▶ _What is required_: Below are records; count how many of their lines contain the word "image" and give the number alone.

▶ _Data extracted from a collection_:
• • • •
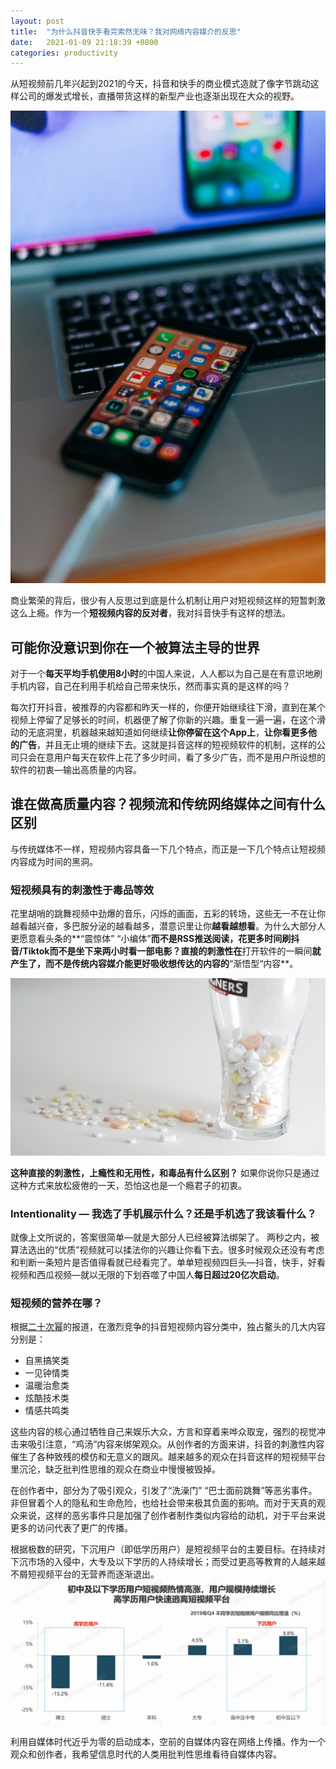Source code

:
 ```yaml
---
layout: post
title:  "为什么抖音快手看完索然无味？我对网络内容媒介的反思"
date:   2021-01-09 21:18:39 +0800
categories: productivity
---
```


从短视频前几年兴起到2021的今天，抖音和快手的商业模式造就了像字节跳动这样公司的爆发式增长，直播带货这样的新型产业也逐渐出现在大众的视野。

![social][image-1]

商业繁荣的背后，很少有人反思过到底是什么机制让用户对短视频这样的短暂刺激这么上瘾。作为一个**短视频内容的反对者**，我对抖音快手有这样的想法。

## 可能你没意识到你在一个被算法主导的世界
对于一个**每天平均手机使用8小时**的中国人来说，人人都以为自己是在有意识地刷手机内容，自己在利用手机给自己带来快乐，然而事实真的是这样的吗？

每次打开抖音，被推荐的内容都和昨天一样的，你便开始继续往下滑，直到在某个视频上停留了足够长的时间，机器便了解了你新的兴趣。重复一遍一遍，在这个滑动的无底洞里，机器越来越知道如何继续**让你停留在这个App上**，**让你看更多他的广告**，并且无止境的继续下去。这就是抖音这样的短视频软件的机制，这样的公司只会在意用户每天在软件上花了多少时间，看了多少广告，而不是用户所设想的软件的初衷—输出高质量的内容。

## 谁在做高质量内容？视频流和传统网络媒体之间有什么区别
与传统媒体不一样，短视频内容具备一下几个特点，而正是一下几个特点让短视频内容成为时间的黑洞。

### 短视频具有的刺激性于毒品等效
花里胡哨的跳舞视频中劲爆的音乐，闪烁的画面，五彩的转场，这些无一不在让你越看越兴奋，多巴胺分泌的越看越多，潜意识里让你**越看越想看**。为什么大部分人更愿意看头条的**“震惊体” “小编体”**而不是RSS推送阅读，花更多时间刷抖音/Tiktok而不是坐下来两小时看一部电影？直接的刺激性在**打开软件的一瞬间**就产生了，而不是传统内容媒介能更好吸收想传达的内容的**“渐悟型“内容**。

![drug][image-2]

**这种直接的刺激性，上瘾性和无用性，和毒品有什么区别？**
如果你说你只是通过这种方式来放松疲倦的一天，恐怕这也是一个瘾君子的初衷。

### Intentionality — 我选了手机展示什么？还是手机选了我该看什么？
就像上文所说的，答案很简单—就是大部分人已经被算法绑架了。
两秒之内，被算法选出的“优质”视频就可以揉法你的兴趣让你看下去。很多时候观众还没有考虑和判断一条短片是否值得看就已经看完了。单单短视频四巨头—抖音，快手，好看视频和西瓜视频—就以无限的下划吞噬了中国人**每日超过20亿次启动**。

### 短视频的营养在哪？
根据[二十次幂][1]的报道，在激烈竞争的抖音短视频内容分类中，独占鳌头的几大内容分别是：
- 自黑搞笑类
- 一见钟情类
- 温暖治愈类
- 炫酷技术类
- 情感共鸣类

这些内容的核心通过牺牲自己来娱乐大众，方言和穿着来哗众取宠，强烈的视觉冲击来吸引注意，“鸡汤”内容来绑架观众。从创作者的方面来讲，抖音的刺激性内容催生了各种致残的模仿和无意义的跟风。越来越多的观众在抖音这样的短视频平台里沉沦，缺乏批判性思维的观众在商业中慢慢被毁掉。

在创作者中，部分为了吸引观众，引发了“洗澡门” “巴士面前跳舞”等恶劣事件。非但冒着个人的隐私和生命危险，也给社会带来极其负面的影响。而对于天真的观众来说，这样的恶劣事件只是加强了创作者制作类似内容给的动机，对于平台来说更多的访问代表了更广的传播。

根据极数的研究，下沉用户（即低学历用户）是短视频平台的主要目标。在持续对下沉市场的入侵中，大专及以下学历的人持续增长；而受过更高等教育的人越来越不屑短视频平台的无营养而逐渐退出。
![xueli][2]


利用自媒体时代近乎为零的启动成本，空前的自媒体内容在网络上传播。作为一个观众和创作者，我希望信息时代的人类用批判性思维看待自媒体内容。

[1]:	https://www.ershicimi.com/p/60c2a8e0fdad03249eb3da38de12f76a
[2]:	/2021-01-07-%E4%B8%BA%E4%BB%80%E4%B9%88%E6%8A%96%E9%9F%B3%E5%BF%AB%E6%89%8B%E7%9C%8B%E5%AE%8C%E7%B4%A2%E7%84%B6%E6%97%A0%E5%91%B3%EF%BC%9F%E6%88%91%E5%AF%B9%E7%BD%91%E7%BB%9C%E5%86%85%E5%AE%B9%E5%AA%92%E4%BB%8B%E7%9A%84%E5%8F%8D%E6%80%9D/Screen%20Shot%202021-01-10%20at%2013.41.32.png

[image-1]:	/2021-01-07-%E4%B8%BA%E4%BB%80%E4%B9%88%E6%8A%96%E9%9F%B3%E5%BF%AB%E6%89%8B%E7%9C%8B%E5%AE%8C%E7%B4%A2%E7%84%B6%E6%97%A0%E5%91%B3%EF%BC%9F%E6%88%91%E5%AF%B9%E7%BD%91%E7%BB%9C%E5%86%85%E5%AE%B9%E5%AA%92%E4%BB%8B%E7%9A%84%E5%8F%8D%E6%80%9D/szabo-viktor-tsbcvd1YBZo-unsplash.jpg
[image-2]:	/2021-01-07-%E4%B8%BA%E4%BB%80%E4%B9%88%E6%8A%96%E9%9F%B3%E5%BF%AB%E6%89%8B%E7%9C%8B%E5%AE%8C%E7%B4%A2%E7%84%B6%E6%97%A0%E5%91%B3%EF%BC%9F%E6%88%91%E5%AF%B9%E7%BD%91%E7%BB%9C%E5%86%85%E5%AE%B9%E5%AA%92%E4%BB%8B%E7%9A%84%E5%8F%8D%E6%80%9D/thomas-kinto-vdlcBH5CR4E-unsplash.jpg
• • • •
▶ _Solution below_: 4